J Clin Invest. 1988 Apr;81(4):1162-72. doi: 10.1172/JCI113431.
In addition to activating T and B lymphocytes, interleukin 1 (IL-1) induces several hematologic and metabolic changes typical of host responses to infection and injury. We now report a new biological property, namely, the induction of hypotension. Rabbits given a single intravenous injection of recombinant human IL-1-beta (5 micrograms/kg) rapidly developed decreased systemic arterial pressure, which reached the lowest levels after 50-60 min and slowly returned to pre-IL-1 values after 3 h. Associated with the hypotension, systemic vascular resistance and central venous pressure fell, while cardiac output and heart rate increased. These responses were prevented by ibuprofen given 15 min before the IL-1. A bolus injection of IL-1 followed by a 2-h infusion sustained the hypotension and was associated with leukopenia and thrombocytopenia. Ibuprofen given at the mid-point of the infusion reversed the changes in all hemodynamic parameters, but had no effect on the leukopenia or thrombocytopenia. Tumor necrosis factor (TNF) also induced a shock-like state in rabbits. When the dose of IL-1 or TNF was reduced to 1 microgram/kg, no hemodynamic changes were observed; however, the combination of these low doses of both cytokines resulted in a profound shock-like state including histological evidence of severe pulmonary edema and hemorrhage. Pretreatment with ibuprofen prevented the hemodynamic, leukocyte, and platelet changes induced by the low-dose cytokine combination, and ameliorated the pulmonary tissue damage. These results demonstrate that IL-1, like TNF, possesses the ability to induce hemodynamic and hematological changes typical of septic shock, and that the combination of IL-1 and TNF is more potent than either agent alone. These effects seem to require cyclooxygenase products, and suggest that intravenous cyclooxygenase inhibitors may be of therapeutic value in patients with IL-1/TNF-mediated shock.

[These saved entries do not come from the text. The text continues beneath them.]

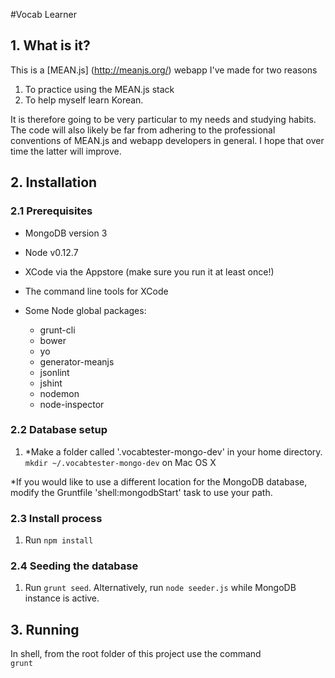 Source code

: #Vocab Learner

## 1. What is it?

This is a [MEAN.js] (http://meanjs.org/) webapp I've made for two reasons  
  1. To practice using the MEAN.js stack  
  2. To help myself learn Korean.

It is therefore going to be very particular to my needs and studying habits. The code will also likely be far from adhering to the professional conventions of MEAN.js and webapp developers in general. I hope that over time the latter will improve.

## 2. Installation

### 2.1 Prerequisites

  * MongoDB version 3
  * Node v0.12.7
  * XCode via the Appstore (make sure you run it at least once!)
  * The command line tools for XCode

  * Some Node global packages:
    * grunt-cli
    * bower
    * yo
    * generator-meanjs
    * jsonlint
    * jshint
    * nodemon
    * node-inspector

### 2.2 Database setup

  1. \*Make a folder called '.vocabtester-mongo-dev' in your home directory. `mkdir ~/.vocabtester-mongo-dev` on Mac OS X

 \*If you would like to use a different location for the MongoDB database, modify the Gruntfile 'shell:mongodbStart' task to use your path.  
 
### 2.3 Install process

  1. Run `npm install`  

### 2.4 Seeding the database

  1. Run `grunt seed`. Alternatively, run `node seeder.js` while MongoDB instance is active.

## 3. Running

In shell, from the root folder of this project use the command  
`grunt`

除了激活T和B淋巴细胞外,白细胞介素1(IL-1)还会引发宿主对感染和损伤反应中典型的几种血液学和代谢变化。我们现在报告一种新的生物学特性,即诱导低血压。给兔子单次静脉注射重组人IL-1-β(5微克/千克)后,其全身动脉压迅速下降,在50 - 60分钟后降至最低水平,并在3小时后缓慢恢复到注射IL-1前的值。与低血压相关的是,全身血管阻力和中心静脉压下降,而心输出量和心率增加。在注射IL-1前15分钟给予布洛芬可预防这些反应。推注IL-1后持续输注2小时可维持低血压,并伴有白细胞减少和血小板减少。在输注中点给予布洛芬可逆转所有血流动力学参数的变化,但对白细胞减少或血小板减少没有影响。肿瘤坏死因子(TNF)也会在兔子身上诱导出类似休克的状态。当IL-1或TNF的剂量降至1微克/千克时,未观察到血流动力学变化;然而,这两种细胞因子的低剂量组合会导致严重的类似休克的状态,包括严重肺水肿和出血的组织学证据。布洛芬预处理可预防低剂量细胞因子组合诱导的血流动力学、白细胞和血小板变化,并减轻肺组织损伤。这些结果表明,IL-1与TNF一样,具有诱导脓毒性休克典型血流动力学和血液学变化的能力,并且IL-1和TNF的组合比单独使用任何一种药物都更有效。这些作用似乎需要环氧化酶产物,并表明静脉注射环氧化酶抑制剂可能对IL-1/TNF介导的休克患者具有治疗价值。